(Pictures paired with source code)
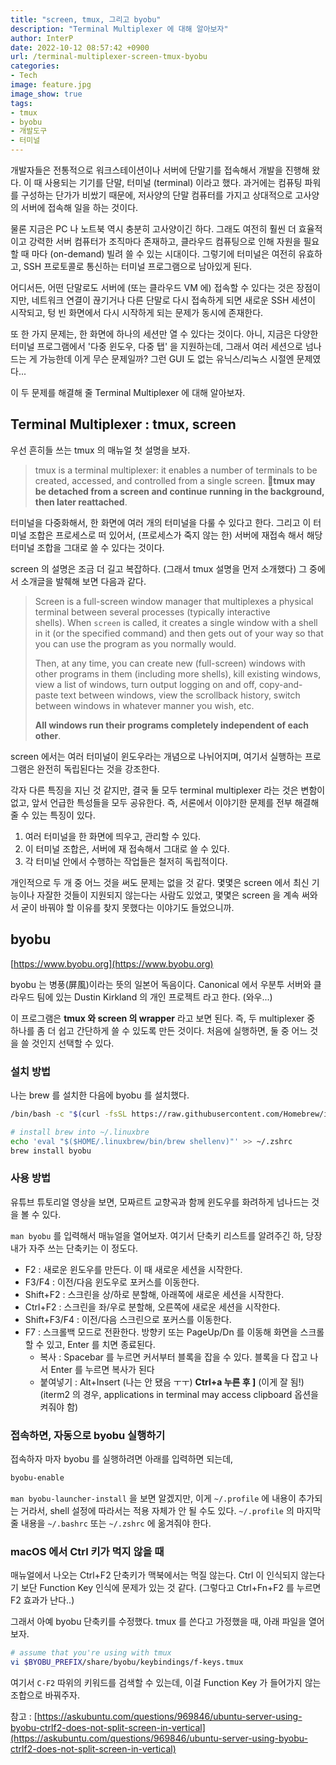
 ```yaml
---
title: "screen, tmux, 그리고 byobu"
description: "Terminal Multiplexer 에 대해 알아보자"
author: InterP
date: 2022-10-12 08:57:42 +0900
url: /terminal-multiplexer-screen-tmux-byobu
categories:
- Tech
image: feature.jpg
image_show: true
tags:
- tmux
- byobu
- 개발도구
- 터미널
---
```


개발자들은 전통적으로 워크스테이션이나 서버에 단말기를 접속해서 개발을 진행해 왔다. 이 때 사용되는 기기를 단말, 터미널 (terminal) 이라고 했다. 과거에는 컴퓨팅 파워를 구성하는 단가가 비쌌기 때문에, 저사양의 단말 컴퓨터를 가지고 상대적으로 고사양의 서버에 접속해 일을 하는 것이다.

물론 지금은 PC 나 노트북 역시 충분히 고사양이긴 하다. 그래도 여전히 훨씬 더 효율적이고 강력한 서버 컴퓨터가 조직마다 존재하고, 클라우드 컴퓨팅으로 인해 자원을 필요할 때 마다 (on-demand) 빌려 쓸 수 있는 시대이다. 그렇기에 터미널은 여전히 유효하고, SSH 프로토콜로 통신하는 터미널 프로그램으로 남아있게 된다.

어디서든, 어떤 단말로도 서버에 (또는 클라우드 VM 에) 접속할 수 있다는 것은 장점이지만, 네트워크 연결이 끊기거나 다른 단말로 다시 접속하게 되면 새로운 SSH 세션이 시작되고, 텅 빈 화면에서 다시 시작하게 되는 문제가 동시에 존재한다.

또 한 가지 문제는, 한 화면에 하나의 세션만 열 수 있다는 것이다. 아니, 지금은 다양한 터미널 프로그램에서 '다중 윈도우, 다중 탭' 을 지원하는데, 그래서 여러 세션으로 넘나드는 게 가능한데 이게 무슨 문제일까? 그런 GUI 도 없는 유닉스/리눅스 시절엔 문제였다...

이 두 문제를 해결해 줄 Terminal Multiplexer 에 대해 알아보자.

## Terminal Multiplexer : tmux, screen

우선 흔히들 쓰는 tmux 의 매뉴얼 첫 설명을 보자.

> tmux is a terminal multiplexer: it enables a number of terminals to be created, accessed, and controlled from a single screen. **tmux may be detached from a screen and continue running in the background, then later reattached**.

터미널을 다중화해서, 한 화면에 여러 개의 터미널을 다룰 수 있다고 한다. 그리고 이 터미널 조합은 프로세스로 떠 있어서, (프로세스가 죽지 않는 한) 서버에 재접속 해서 해당 터미널 조합을 그대로 쓸 수 있다는 것이다.

screen 의 설명은 조금 더 길고 복잡하다. (그래서 tmux 설명을 먼저 소개했다) 그 중에서 소개글을 발췌해 보면 다음과 같다.

> Screen is a full-screen window manager that multiplexes a physical terminal between several processes (typically interactive shells). When `screen` is called, it creates a single window with a shell in it (or the specified command) and then gets out of your way so that you can use the program as you normally would.
> 
> Then, at any time, you can create new (full-screen) windows with other programs in them (including more shells), kill existing windows, view a list of windows, turn output logging on and off, copy-and-paste text between windows, view the scrollback history, switch between windows in whatever manner you wish, etc.
> 
> **All windows run their programs completely independent of each other**.

screen 에서는 여러 터미널이 윈도우라는 개념으로 나뉘어지며, 여기서 실행하는 프로그램은 완전히 독립된다는 것을 강조한다.

각자 다른 특징을 지닌 것 같지만, 결국 둘 모두 terminal multiplexer 라는 것은 변함이 없고, 앞서 언급한 특성들을 모두 공유한다. 즉, 서론에서 이야기한 문제를 전부 해결해 줄 수 있는 특징이 있다.

1.  여러 터미널을 한 화면에 띄우고, 관리할 수 있다.
2.  이 터미널 조합은, 서버에 재 접속해서 그대로 쓸 수 있다.
3.  각 터미널 안에서 수행하는 작업들은 철저히 독립적이다.

개인적으로 두 개 중 어느 것을 써도 문제는 없을 것 같다. 몇몇은 screen 에서 최신 기능이나 자잘한 것들이 지원되지 않는다는 사람도 있었고, 몇몇은 screen 을 계속 써와서 굳이 바꿔야 할 이유를 찾지 못했다는 이야기도 들었으니까.

## byobu

[https://www.byobu.org](https://www.byobu.org)

byobu 는 병풍(屏風)이라는 뜻의 일본어 독음이다. Canonical 에서 우분투 서버와 클라우드 팀에 있는 Dustin Kirkland 의 개인 프로젝트 라고 한다. (와우...)

이 프로그램은 **tmux 와 screen 의 wrapper** 라고 보면 된다. 즉, 두 multiplexer 중 하나를 좀 더 쉽고 간단하게 쓸 수 있도록 만든 것이다. 처음에 실행하면, 둘 중 어느 것을 쓸 것인지 선택할 수 있다.

### 설치 방법

나는 brew 를 설치한 다음에 byobu 를 설치했다.

```bash
/bin/bash -c "$(curl -fsSL https://raw.githubusercontent.com/Homebrew/install/HEAD/install.sh)"

# install brew into ~/.linuxbre
echo 'eval "$($HOME/.linuxbrew/bin/brew shellenv)"' >> ~/.zshrc
brew install byobu
```

### 사용 방법

유튜브 튜토리얼 영상을 보면, 모짜르트 교향곡과 함께 윈도우를 화려하게 넘나드는 것을 볼 수 있다.

`man byobu` 를 입력해서 매뉴얼을 열어보자. 여기서 단축키 리스트를 알려주긴 하, 당장 내가 자주 쓰는 단축키는 이 정도다.

-   F2 : 새로운 윈도우를 만든다. 이 때 새로운 세션을 시작한다.
-   F3/F4 : 이전/다음 윈도우로 포커스를 이동한다.
-   Shift+F2 : 스크린을 상/하로 분할해, 아래쪽에 새로운 세션을 시작한다.
-   Ctrl+F2 : 스크린을 좌/우로 분할해, 오른쪽에 새로운 세션을 시작한다.
-   Shift+F3/F4 : 이전/다음 스크린으로 포커스를 이동한다.
-   F7 : 스크롤백 모드로 전환한다. 방향키 또는 PageUp/Dn 를 이동해 화면을 스크롤할 수 있고, Enter 를 치면 종료된다.  
    -   복사 : Spacebar 를 누르면 커서부터 블록을 잡을 수 있다. 블록을 다 잡고 나서 Enter 를 누르면 복사가 된다
    -   붙여넣기 : Alt+Insert (나는 안 됐음 ㅜㅜ) **Ctrl+a 누른 후 \]** (이게 잘 됨!)  
        (iterm2 의 경우, applications in terminal may access clipboard 옵션을 켜줘야 함)

### 접속하면, 자동으로 byobu 실행하기

접속하자 마자 byobu 를 실행하려면 아래를 입력하면 되는데,

```bash
byobu-enable
```

`man byobu-launcher-install` 을 보면 알겠지만, 이게 `~/.profile` 에 내용이 추가되는 거라서, shell 설정에 따라서는 적용 자체가 안 될 수도 있다. `~/.profile` 의 마지막 줄 내용을 `~/.bashrc` 또는 `~/.zshrc` 에 옮겨줘야 한다.

### macOS 에서 Ctrl 키가 먹지 않을 때

매뉴얼에서 나오는 Ctrl+F2 단축키가 맥북에서는 먹질 않는다. Ctrl 이 인식되지 않는다기 보단 Function Key 인식에 문제가 있는 것 같다. (그렇다고 Ctrl+Fn+F2 를 누르면 F2 효과가 난다..)

그래서 아예 byobu 단축키를 수정했다. tmux 를 쓴다고 가정했을 때, 아래 파일을 열어보자.

```bash
# assume that you're using with tmux
vi $BYOBU_PREFIX/share/byobu/keybindings/f-keys.tmux
```

여기서 `C-F2` 따위의 키워드를 검색할 수 있는데, 이걸 Function Key 가 들어가지 않는 조합으로 바꿔주자.

참고 : [https://askubuntu.com/questions/969846/ubuntu-server-using-byobu-ctrlf2-does-not-split-screen-in-vertical](https://askubuntu.com/questions/969846/ubuntu-server-using-byobu-ctrlf2-does-not-split-screen-in-vertical)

§ **Activity**: Copy every line of the records above that contains "프로그램은".

§ **Task result**:
screen 에서는 여러 터미널이 윈도우라는 개념으로 나뉘어지며, 여기서 실행하는 프로그램은 완전히 독립된다는 것을 강조한다.
이 프로그램은 **tmux 와 screen 의 wrapper** 라고 보면 된다. 즉, 두 multiplexer 중 하나를 좀 더 쉽고 간단하게 쓸 수 있도록 만든 것이다. 처음에 실행하면, 둘 중 어느 것을 쓸 것인지 선택할 수 있다.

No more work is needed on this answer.